* **Work item**
A single number is the whole answer: the count of lines in the records where "init" occurs.

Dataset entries
· · · · · · ·

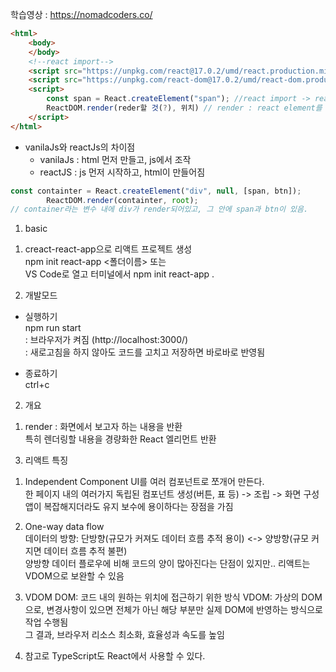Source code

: 학습영상 : https://nomadcoders.co/   
```html
<html>
    <body>
    </body>
    <!--react import-->
    <script src="https://unpkg.com/react@17.0.2/umd/react.production.min.js"></script>
    <script src="https://unpkg.com/react-dom@17.0.2/umd/react-dom.production.min.js"></script>
    <script>
        const span = React.createElement("span"); //react import -> react objcet에 접근
        ReactDOM.render(reder할 것(?), 위치) // render : react element를 html로 만들어 배치한다는 것
    </script>
</html>
```

-  vanilaJs와 reactJs의 차이점
    - vanilaJs : html 먼저 만들고, js에서 조작
    - reactJS : js 먼저 시작하고, html이 만들어짐


```jsx
const containter = React.createElement("div", null, [span, btn]);
        ReactDOM.render(containter, root);
// container라는 변수 내에 div가 render되어있고, 그 안에 span과 btn이 있음. 
```


1. basic   
1) creact-react-app으로 리액트 프로젝트 생성   
  npm init react-app <폴더이름> 또는   
  VS Code로 열고 터미널에서 npm init react-app .   
   
2) 개발모드   
  - 실행하기   
  npm run start   
  : 브라우저가 켜짐 (http://localhost:3000/)   
  : 새로고침을 하지 않아도 코드를 고치고 저장하면 바로바로 반영됨   
   
  - 종료하기   
  ctrl+c   
   
   
2. 개요   
1) render : 화면에서 보고자 하는 내용을 반환   
  특히 렌더링할 내용을 경량화한 React 엘리먼트 반환   
  
  
3. 리액트 특징   
1) Independent Component
  UI를 여러 컴포넌트로 쪼개어 만든다.   
  한 페이지 내의 여러가지 독립된 컴포넌트 생성(버튼, 표 등) -> 조립 -> 화면 구성   
  앱이 복잡해지더라도 유지 보수에 용이하다는 장점을 가짐   
2) One-way data flow   
  데이터의 방향: 단방향(규모가 커져도 데이터 흐름 추적 용이) <-> 양방향(규모 커지면 데이터 흐름 추적 불편)    
  양방향 데이터 플로우에 비해 코드의 양이 많아진다는 단점이 있지만.. 리액트는 VDOM으로 보완할 수 있음   
  
3) VDOM
  DOM: 코드 내의 원하는 위치에 접근하기 위한 방식
  VDOM: 가상의 DOM으로, 변경사항이 있으면 전체가 아닌 해당 부분만 실제 DOM에 반영하는 방식으로 작업 수행됨   
        그 결과, 브라우저 리소스 최소화, 효율성과 속도를 높임   
  
4. 참고로 TypeScript도 React에서 사용할 수 있다.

· · · · · · ·

* **Answer to this task**
2